We are in the process of getting a new hpc but I am not allowed to talk about any details during the post tender process (it is not military classified though).

Plus configuring it correctly w.r.t. MPI, SLURM, CUDA, parallel I/O, etc to make sure Julia can actually take full advantage of hardware and (low-level) software. I’m always amazed to see amount of complexity you need to go through as a user to get, say, GPU-to-GPU transfers working at full speed. I don’t work on those things myself, but my colleagues often have to guide users to compiling and running their programs efficiently.

That’s why I think just downloading Julia on a supercomputer and running it will not immediately give you all the performance you want, especially when running large multi-node jobs.

@carstenbauer Hi! I’m co-organizing the Julia for HPC webinar at SURF, you spoke to Abel :slight_smile:

3 Likes

Why? Keep in mind that Julia is a compiler, the performance of the code it generates doesn’t depend on how it was compiled. There can be a little improvement in the performance of Julia’s runtime, but the benchmarks in Compiling Julia using LTO+PGO - #5 by stabbles showed negligible speedup when compiling Julia and all of its dependencies with -march=native. You mention large multi-node jobs, but if you’re referring to MPI, the package MPI.jl does dynamic loading, so compiling Julia locally doesn’t have any advantages compared to using a prebuilt generic binaries of Julia. Or were you thinking of something else?

No, I did not mean it is necessary to compile Julia locally.
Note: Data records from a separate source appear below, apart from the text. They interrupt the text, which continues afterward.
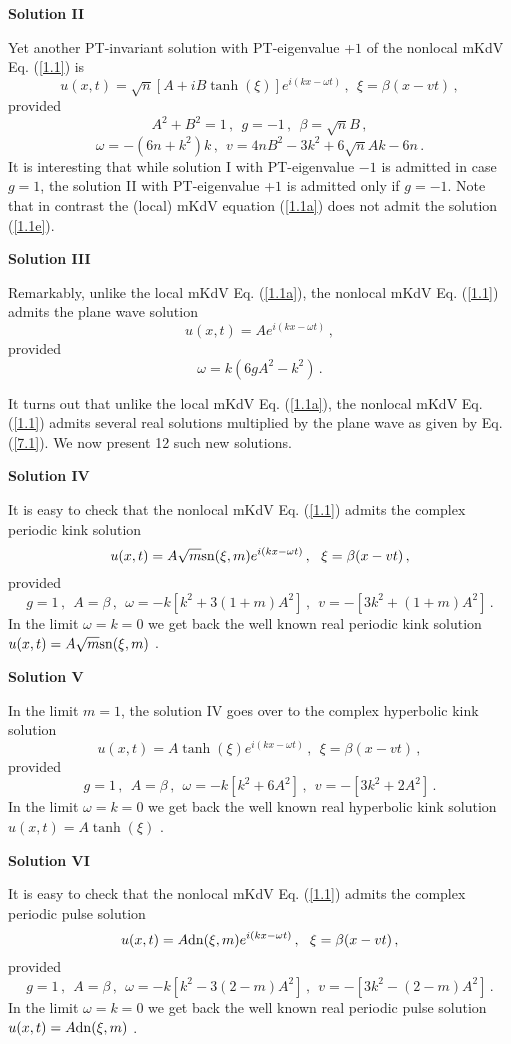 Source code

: \documentclass[11pt]{article}
\newcommand{\be}{\begin{equation}}
\newcommand{\ee}{\end{equation}}
\newcommand{\sn}{{\rm sn}}
\newcommand{\dn}{{\rm dn}}
\begin{document}
{\bf Solution II}

Yet another PT-invariant solution with PT-eigenvalue +$1$ of the 
nonlocal mKdV Eq. (\ref{1.1}) is
\be\label{1.1e}
u(x,t) = \sqrt{n}[A+iB\tanh(\xi)]e^{i(kx-\omega t)}\,,~~\xi = 
\beta(x-vt)\,,
\ee
provided
\be\label{1.1f}
A^2+B^2 = 1\,,~~g = -1\,,~~\beta = \sqrt{n} B\,,
\ee
\be\label{1.1g}
\omega = -(6n+k^2)k\,,~~v = 4nB^2-3k^2+6\sqrt{n} Ak-6n\,.
\ee
It is interesting that while solution I with PT-eigenvalue $-1$ is admitted 
in case $g = 1$, the solution II with PT-eigenvalue +$1$ is admitted only
if $g = -1$. Note that in contrast the (local) mKdV equation (\ref{1.1a})
does not admit the solution (\ref{1.1e}).

{\bf Solution III}

Remarkably, unlike the local mKdV Eq. (\ref{1.1a}), the nonlocal mKdV 
Eq. (\ref{1.1}) admits the plane wave solution
\be\label{7.1}
u(x,t) = A e^{i(kx-\omega t)}\,,
\ee
provided
\be\label{7.2}
\omega = k(6g A^2-k^2)\,.
\ee

It turns out that unlike the local mKdV Eq. (\ref{1.1a}), the nonlocal
mKdV Eq. (\ref{1.1}) admits several real solutions multiplied by the 
plane wave as given by Eq. (\ref{7.1}). We now present 12 such new 
solutions.

{\bf Solution IV}

It is easy to check that the nonlocal mKdV Eq. (\ref{1.1}) admits the
complex periodic kink solution
\be\label{7.3}
u(x,t) = A \sqrt{m} \sn(\xi,m) e^{i(kx-\omega t)}\,,~~\xi = \beta(x-vt)\,,
\ee
provided
\be\label{7.4}
g = 1\,,~~A = \beta\,,~~\omega = -k[k^2+3(1+m)A^2]\,,~~v = -[3k^2
+(1+m)A^2]\,.
\ee
In the limit $\omega = k = 0$ we get back the well known real periodic 
kink solution $u(x,t)=A\sqrt{m} \sn(\xi,m)$ \cite{ks1,ks3}. 

{\bf Solution V}

In the limit $m = 1$, the solution IV goes over to the complex hyperbolic 
kink solution
\be\label{7.5}
u(x,t) = A \tanh(\xi) e^{i(kx-\omega t)}\,,~~\xi = \beta(x-vt)\,,
\ee
provided
\be\label{7.6}
g = 1\,,~~A = \beta\,,~~\omega = -k[k^2+6 A^2]\,,~~v = -[3k^2
+2 A^2]\,.
\ee
In the limit $\omega = k = 0$ we get back the well known real hyperbolic 
kink solution $u(x,t)=A\tanh(\xi)$ \cite{ks1,ks3}. 

{\bf Solution VI}

It is easy to check that the nonlocal mKdV Eq. (\ref{1.1}) admits the
complex periodic pulse solution
\be\label{7.7}
u(x,t) = A \dn(\xi,m) e^{i(kx-\omega t)}\,,~~\xi = \beta(x-vt)\,,
\ee
provided
\be\label{7.8}
g = 1\,,~~A = \beta\,,~~\omega = -k[k^2-3(2-m)A^2]\,,~~v = -[3k^2
-(2-m)A^2]\,.
\ee
In the limit $\omega = k = 0$ we get back the well known real periodic 
pulse solution $u(x,t)=A\dn(\xi,m)$ \cite{ks1,ks3}. 
\end{document}
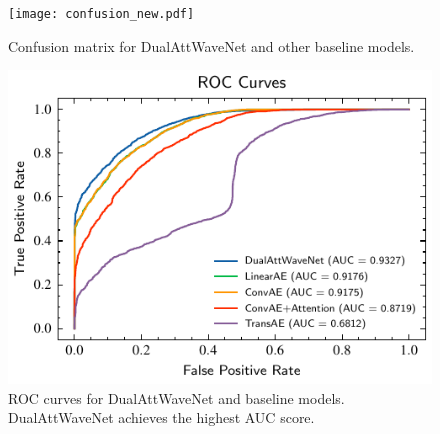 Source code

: \documentclass[conference]{IEEEtran}
\begin{document}
\begin{figure}[htbp]
    \centering
    \texttt{[image: confusion\_new.pdf]}
    \caption{Confusion matrix for DualAttWaveNet and other baseline models.}
    \label{fig:confusion_matrix}
\end{figure}






\begin{figure}[htbp]
    \centering
    \includegraphics[width=0.8\linewidth]{roc-comparison.pdf}
    \caption{ROC curves for DualAttWaveNet and baseline models. DualAttWaveNet achieves the highest AUC score.}
    \label{fig:roc_comparison}
\end{figure}






\end{document}
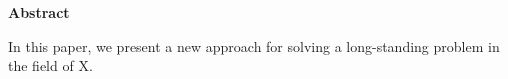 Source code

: {}
\begin{center}
	\textbf{\LARGE Abstract}
\end{center}
	In this paper, we present a new approach for solving a long-standing problem in the field of X.
\cleardoublepage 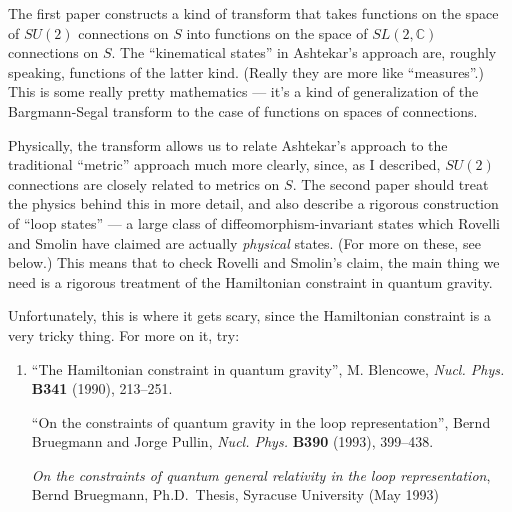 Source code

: \documentclass{article}
\renewcommand{\texttt}[1]{%
  \begingroup
  \ttfamily
  \begingroup\lccode`~=`/\lowercase{\endgroup\def~}{/\discretionary{}{}{}}%
  \begingroup\lccode`~=`[\lowercase{\endgroup\def~}{[\discretionary{}{}{}}%
  \begingroup\lccode`~=`.\lowercase{\endgroup\def~}{.\discretionary{}{}{}}%
  \catcode`/=\active\catcode`[=\active\catcode`.=\active
  \scantokens{#1\noexpand}%
  \endgroup
}
\begin{document}

The first paper constructs a kind of transform that takes functions on
the space of \(SU(2)\) connections on \(S\) into functions on the space
of \(SL(2,\mathbb{C})\) connections on \(S\). The ``kinematical states''
in Ashtekar's approach are, roughly speaking, functions of the latter
kind. (Really they are more like ``measures''.) This is some really
pretty mathematics --- it's a kind of generalization of the
Bargmann-Segal transform to the case of functions on spaces of
connections.

Physically, the transform allows us to relate Ashtekar's approach to the
traditional ``metric'' approach much more clearly, since, as I
described, \(SU(2)\) connections are closely related to metrics on
\(S\). The second paper should treat the physics behind this in more
detail, and also describe a rigorous construction of ``loop states'' ---
a large class of diffeomorphism-invariant states which Rovelli and
Smolin have claimed are actually \emph{physical} states. (For more on
these, see below.) This means that to check Rovelli and Smolin's claim,
the main thing we need is a rigorous treatment of the Hamiltonian
constraint in quantum gravity.

Unfortunately, this is where it gets scary, since the Hamiltonian
constraint is a very tricky thing. For more on it, try:

\begin{enumerate}
\def\labelenumi{\arabic{enumi})}
\setcounter{enumi}{2}
\item
  ``The Hamiltonian constraint in quantum gravity'', M. Blencowe,
  \emph{Nucl. Phys.} \textbf{B341} (1990), 213--251.

  ``On the constraints of quantum gravity in the loop representation'',
  Bernd Bruegmann and Jorge Pullin, \emph{Nucl. Phys.} \textbf{B390}
  (1993), 399--438.

  \emph{On the constraints of quantum general relativity in the loop
  representation}, Bernd Bruegmann, Ph.D.~Thesis, Syracuse University
  (May 1993)
\end{enumerate}
\end{document}
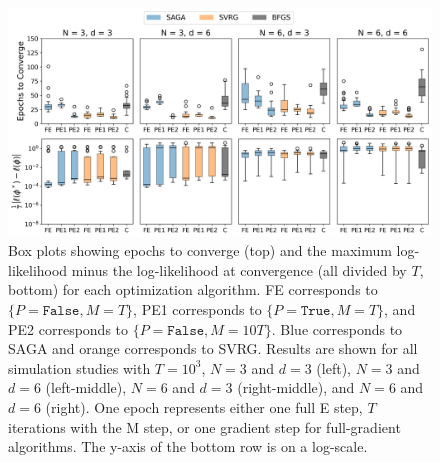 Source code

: \documentclass[12pt]{article}
\begin{document}
\begin{figure}[H]
    \centering
    \includegraphics[width=6.5in]{../plt/boxplots_sim_T_1000.png}
    \caption{Box plots showing epochs to converge (top) and the maximum log-likelihood minus the log-likelihood at convergence (all divided by $T$, bottom) for each optimization algorithm. FE corresponds to $\{P = \texttt{False}, M = T\}$, PE1 corresponds to $\{P = \texttt{True}, M = T\}$, and PE2 corresponds to $\{P = \texttt{False}, M = 10T\}$. Blue corresponds to SAGA and orange corresponds to SVRG. Results are shown for all simulation studies with $T=10^{3}$, $N=3$ and $d=3$ (left), $N=3$ and $d=6$ (left-middle), $N=6$ and $d=3$ (right-middle), and $N=6$ and $d=6$ (right). One epoch represents either one full E step, $T$ iterations with the M step, or one gradient step for full-gradient algorithms. The y-axis of the bottom row is on a log-scale.}
    \label{fig:boxplots_sim}
\end{figure}
%
\end{document}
One issue is that, at least on our system, there’s quite a set of environment combinations that a user can choose (Intel versus OpenMPI), HDF5 (tied to MPI version), srun versus mpiexec, etc. E.g. even OpenMPI comes in 3 flavors, compiled with GCC, Intel Compilers and NVIDIA HPC compilers. So depending on their needs (and sometimes restrictions in the software used forcing certain choices) they will load certain versions of these and I’m still not entirely sure Julia will pick up the correct shared libraries in all cases and it will work as expected, but I haven’t looked closely at that yet.

For example, looking at Configuration · MPI.jl it seems you do need to build MPI.jl with the correct module loaded, but this then means a user will need to make sure the same module is loaded when actually running a Julia program under that MPI. But again, I haven’t actually gone through these steps myself yet, partly because it takes quite a bit of time to figure out which libraries Julia uses from the system, which from jll’s it downloads itself, if these conflict with system libraries, if all combinations work, etc.

Edit: in short, correct configuration of the environment is part of the challenge :wink:

3 Likes

As for the structure of the documentation, I am absolutely not implying that Julia should mimic Matlab (after all the reason for my migrating to Julia is that it does things in its own way), but for completeness I would like to share here that majority of their toolboxes have these four pieces in the documentation section:

  • Release notes
  • Getting started
  • User’ guide
  • Reference

I am confident that a better system can be designed and implemented, but this one works fairly well, I think.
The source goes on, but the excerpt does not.